Enquanto Zélia não se liberta de suas dores, Délio vai aprendendo o sentido do silêncio através da borboleta azul. E conta com o esperto Renato para esse desbloqueio mental e artístico. A ousadia de Renato estimulava a timidez de Délio e os dois vão parar na Casa de número 125, na parte alta da cidade. Lugar da burguesia, dos falsos elogios, dos políticos que só vêem o próprio umbigo, das madames que se acham donas de tudo, inclusive dos artistas. Inclusive de Délio e Renato, que aceitam serem usados para libertarem a arte que bate dentro do peito deles. Casa com muitos personagens bizarros e pouca poesia.
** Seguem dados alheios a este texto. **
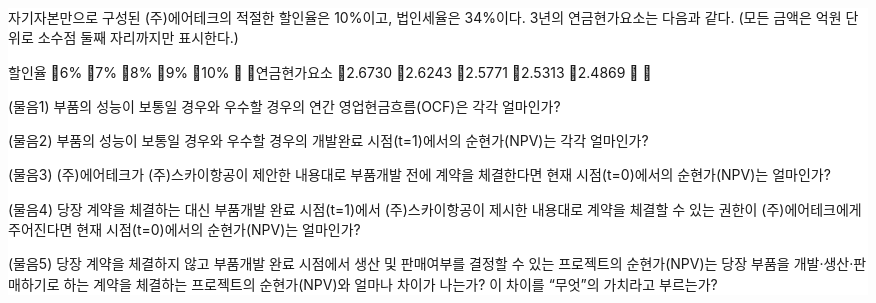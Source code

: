 자기자본만으로 구성된 (주)에어테크의 적절한 할인율은 10%이고, 법인세율은 34%이다. 3년의 연금현가요소는 다음과 같다. (모든 금액은 억원 단위로 소수점 둘째 자리까지만 표시한다.)

할인율
6%
7%
8%
9%
10%

연금현가요소
2.6730
2.6243
2.5771
2.5313
2.4869




(물음1) 부품의 성능이 보통일 경우와 우수할 경우의 연간 영업현금흐름(OCF)은 각각 얼마인가?









(물음2) 부품의 성능이 보통일 경우와 우수할 경우의 개발완료 시점(t=1)에서의 순현가(NPV)는 각각 얼마인가?










(물음3) (주)에어테크가 (주)스카이항공이 제안한 내용대로 부품개발 전에 계약을 체결한다면 현재 시점(t=0)에서의 순현가(NPV)는 얼마인가?











(물음4) 당장 계약을 체결하는 대신 부품개발 완료 시점(t=1)에서 (주)스카이항공이 제시한 내용대로 계약을 체결할 수 있는 권한이 (주)에어테크에게 주어진다면 현재 시점(t=0)에서의 순현가(NPV)는 얼마인가?












(물음5) 당장 계약을 체결하지 않고 부품개발 완료 시점에서 생산 및 판매여부를 결정할 수 있는 프로젝트의 순현가(NPV)는 당장 부품을 개발·생산·판매하기로 하는 계약을 체결하는 프로젝트의 순현가(NPV)와 얼마나 차이가 나는가? 이 차이를 “무엇”의 가치라고 부르는가?



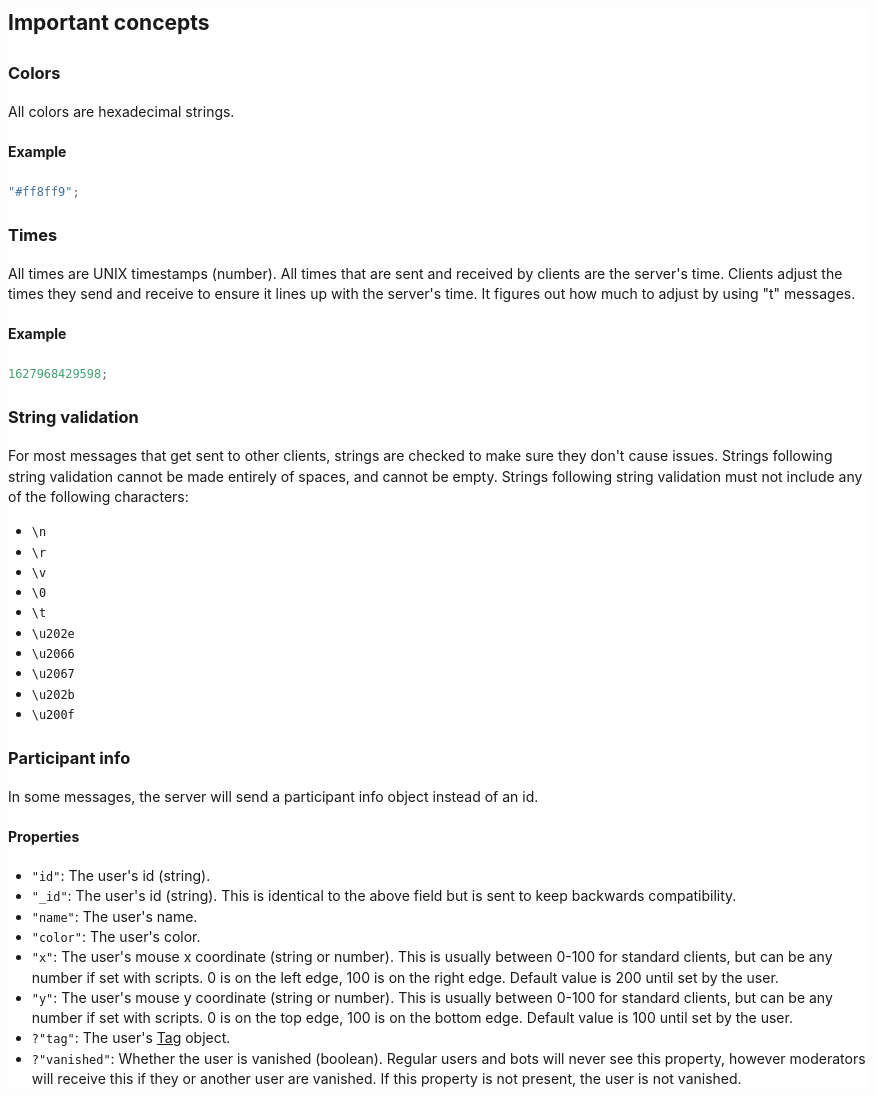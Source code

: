 ## Important concepts

### Colors

All colors are hexadecimal strings.

#### Example

```js
"#ff8ff9";
```

### Times

All times are UNIX timestamps (number). All times that are sent and received by clients are the server's time. Clients adjust the times they send and receive to ensure it lines up with the server's time. It figures out how much to adjust by using "t" messages.

#### Example

```js
1627968429598;
```

### String validation

For most messages that get sent to other clients, strings are checked to make sure they don't cause issues. Strings following string validation cannot be made entirely of spaces, and cannot be empty. Strings following string validation must not include any of the following characters:

- `\n`
- `\r`
- `\v`
- `\0`
- `\t`
- `\u202e`
- `\u2066`
- `\u2067`
- `\u202b`
- `\u200f`

### Participant info

In some messages, the server will send a participant info object instead of an id.

#### Properties

- `"id"`: The user's id (string).
- `"_id"`: The user's id (string). This is identical to the above field but is sent to keep backwards compatibility.
- `"name"`: The user's name.
- `"color"`: The user's color.
- `"x"`: The user's mouse x coordinate (string or number). This is usually between 0-100 for standard clients, but can be any number if set with scripts. 0 is on the left edge, 100 is on the right edge. Default value is 200 until set by the user.
- `"y"`: The user's mouse y coordinate (string or number). This is usually between 0-100 for standard clients, but can be any number if set with scripts. 0 is on the top edge, 100 is on the bottom edge. Default value is 100 until set by the user.
- `?"tag"`: The user's [Tag](#tag) object.
- `?"vanished"`: Whether the user is vanished (boolean). Regular users and bots will never see this property, however moderators will receive this if they or another user are vanished. If this property is not present, the user is not vanished.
Deixei-me conduzir por Miguel Jorge a lugares de antanho, semelhantes à Casa 125, onde tudo era permitido, desde que não saisse daquela residência, afinal, é preciso manter as aparências nas colunas sociais dos jornais do dia seguinte.

“Podendo ser facilmente classificado como um romance psicológico – com direito a uma personagem psicanalista ‘estudando’ às outras e a si mesma o tempo todo -, ‘Em busca do coração no sábado à noite’ também mergulha no social da pequena cidade onde é ambientado e dos seus moradores, todos interligados de alguma forma, seja pela miséria ou riqueza e lendas urbanas – também presentes na narrativa”, define Lenilson Oliveira no posfácio da obra. Aliás, como lembra Lenilson, ao longo do texto surgem transgressões de ordem de linguagem, com a recriação de substantivos e adjetivos, a construção de poemas, todos eles enriquecendo a narrativa da obra.

Sim, no arremate o escritor vê a si mesmo e revê o mundo que criou nesta obra tão significativa e de impactante leitura. Autor de contos, poemas, peças de teatro, roteiros para cinema, Miguel Jorge também se afirma como um ficcionista de mão cheia. Um romancista que pinta a realidade, sem esquecer do sonho.